Broker accepts eight-month suspension and $10,000 fine after he prepared a 'script' with false information for 72-year-old woman.

A former Wells Fargo Advisors Financial Network broker who coached an elderly client to respond falsely to the firm when it asked her about his excessive commission charges agreed on Wednesday to an eight-month suspension and a $10,000 fine.

A 30-year industry veteran, Richard S. Hughes was registered with Wells Fargo from October 2011 to October 2016, at which time he was terminated, according to the Financial Industry Regulatory Authority Inc. Over a 13-month span — April 2015 to May 2016 — Mr. Hughes charged a 72-year-old client $34,000 in excessive commissions and fees that resulted from the short-term trading of unit investment trusts and Class A-share mutual funds, according to the Finra settlement.

The unnamed customer “worked part-time, and held power of attorney over her husband’s accounts because he was suffering from a serious illness from which he eventually passed away,” according to Finra. She had investment objectives of either moderate growth or moderate income.

In April of 2015, Mr. Hughes recommended the client invest $545,000 in UITs, which are meant to be held for a fixed term and designed to provide capital appreciation or dividend income. Over the next year, he recommended the client sell and buy varying amounts of mutual funds and UITs, resulting in $34,000 in excessive commissions, according to Finra.

The transactions triggered an alert in Wells Fargo’s supervision systems, according to Finra, and Mr. Hughes falsely told the firm that the “customer was fully informed of the costs associated with the transactions,” according to Finra.

Mr. Hughes then met the client and gave her a written script with false information to use when Wells Fargo interviewed her, according to Finra.

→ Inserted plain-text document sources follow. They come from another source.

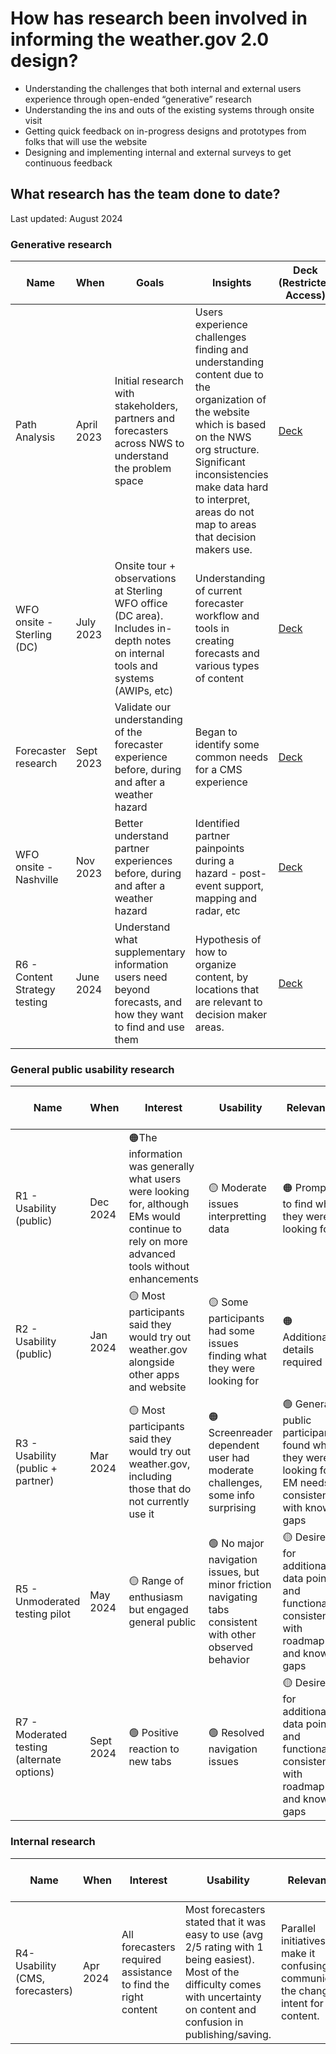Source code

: <h1> How has research been involved in informing the weather.gov 2.0 design? </h1>

* Understanding the challenges that both internal and external users experience through open-ended “generative” research 
* Understanding the ins and outs of the existing systems through onsite visit 
* Getting quick feedback on in-progress designs and prototypes from folks that will use the website
* Designing and implementing internal and external surveys to get continuous feedback 

<h2> What research has the team done to date? </h2>
<p>Last updated: August 2024 </p>

<h3> Generative research </h3>

| Name  | When  | Goals  | Insights  | Deck (Restricted Access) |
| -------- | ------- | -------- | ------- |------- |
| Path Analysis | April 2023 | Initial research with stakeholders, partners and forecasters across NWS to understand the problem space | Users experience challenges finding and understanding content due to the organization of the website which is based on the NWS org structure. Significant inconsistencies make data hard to interpret, areas do not map to areas that decision makers use. |[Deck](https://docs.google.com/presentation/d/1u6_msv_ogHgPo_1D8OZCnc_VxRAMMf7L4kmII1ZcSy4/edit?usp=sharing)|
| WFO onsite - Sterling (DC) | July 2023 | Onsite tour + observations at Sterling WFO office (DC area). Includes in-depth notes on internal tools and systems (AWIPs, etc) | Understanding of current forecaster workflow and tools in creating forecasts and various types of content  |[Deck](https://docs.google.com/presentation/d/1OSFmdQef4q4itPgeQF9PaF2hiShDFwkMnoHXFvpMJVc/edit?usp=sharing)|
| Forecaster research | Sept 2023 | Validate our understanding of the forecaster experience before, during and after a weather hazard | Began to identify some common needs for a CMS experience |[Deck](https://docs.google.com/presentation/d/12ZfChB199txqyp0PlOWCPQvsjmN1Hjp8NdeJoKg5KIU/edit?usp=sharing)|
| WFO onsite - Nashville | Nov 2023 | Better understand partner experiences before, during and after a weather hazard | Identified partner painpoints during a hazard - post-event support, mapping and radar, etc |[Deck](https://docs.google.com/presentation/d/17x-QsdJN8q4u1GZ8qJVZm6s0srlBZxFiV9dtstbbYR0/edit?usp=sharing)|
| R6 - Content Strategy testing | June 2024 | Understand what supplementary information users need beyond forecasts, and how they want to find and use them | Hypothesis of how to organize content, by locations that are relevant to decision maker areas. | [Deck](https://docs.google.com/presentation/d/1ovcYx8XbZXcWj_j13wOKGSLYQEFZllieIj_ShsYFTOI/edit?usp=sharing)|


<h3> General public usability research </h3>

| Name  | When  | Interest  | Usability| Relevance| Comprehension| Deck (Restricted Access) |
| -------- | ------- | -------- | ------- |------- | -------- | -------- |
| R1 - Usability (public) | Dec 2024 | 🟠The information was generally what users were looking for, although EMs would continue to rely on more advanced tools without enhancements | 🟡 Moderate issues interpretting data | 🟠 Prompts to find what they were looking for |  -------- |[Deck](https://docs.google.com/presentation/d/1tbOs4QxaAPvD-RO9-cv8ZJCvBRMWYN3egQxbWi5tGeg/edit?usp=sharing)|
| R2 - Usability (public) | Jan 2024 |  🟡 Most participants said they would try out weather.gov alongside other apps and website | 🟡 Some participants had some issues finding what they were looking for | 🟠 Additional details required | 🟠 Issues interpreting metrics | [Deck](https://docs.google.com/presentation/d/1fspeYmrbelbo4Gcq6Wb7lR1hdPAXhiO-K_KJUtoQS1I/edit?usp=sharing)|
| R3 - Usability (public + partner)| Mar 2024 | 🟡 Most participants said they would try out weather.gov, including those that do not currently use it | 🟠 Screenreader dependent user had moderate challenges, some info surprising | 🟢 General public participants found what they were looking for, EM needs consistent with known gaps| 🟢 Minor issues, most comprehensive issues resolved |[Deck](https://docs.google.com/presentation/d/1I00ZNIfwCAhJZwd8tKivEYWNBqLO9RmnCDS7SA28lvc/edit?usp=sharing)|
| R5 - Unmoderated testing pilot | May 2024 | 🟡 Range of enthusiasm but engaged general public  | 🟢 No major navigation issues, but minor friction navigating tabs consistent with other observed behavior |🟡 Desires for additional data points and functionality consistent with roadmap and known gaps |🟢 No major issues |[Deck](https://docs.google.com/presentation/d/1qif1XlCzrx9Qw9HnUYmRIMdRtUGH4u_ORX4_MfGRB44/edit?usp=sharing)|
| R7 - Moderated testing (alternate options) | Sept 2024 |🟢 Positive reaction to new tabs | 🟢 Resolved navigation issues |🟡 Desires for additional data points and functionality consistent with roadmap and known gaps |🟢 No major issues |[Deck](https://docs.google.com/presentation/d/1MrL2IxWta1d3ebcWKAH0BGXbnZNNFIp3BZ3Mu7qiZB0/edit#slide=id.g27836d05cea_1_0)|

<h3> Internal research </h3>

| Name  | When  | Interest  | Usability| Relevance| Comprehension|Deck (Restricted Access) |
| -------- | ------- | -------- | ------- |------- | -------- |-------- |
| R4- Usability (CMS, forecasters) | Apr 2024 | All forecasters required assistance to find the right content | Most forecasters stated that it was easy to use (avg 2/5 rating with 1 being easiest). Most of the difficulty comes with uncertainty on content and confusion in publishing/saving.  | Parallel initiatives make it confusing to communicate the changed intent for content. | Supports general workflow but does not support recent innovations in workflows |[Deck](https://docs.google.com/presentation/d/1G2KZHqiptDbXN6OOjkdq0bhI9OyqtTUWTMHzqVYTtjI/edit?usp=sharing)|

“When Hughes’ direct supervisor contacted [the client] in May of 2016, [the client] did not utilize the script and instead informed the supervisor that she was not aware of the commissions charged in her account, and that Hughes provided her a statement to read to the firm if she was contacted, and that the statement was false,” according to Finra.

Mr. Hughes has retired, said an assistant at his former office in Wilmington, Ill. He was not available to comment. He agreed to the Finra settlement without admitting or denying its findings.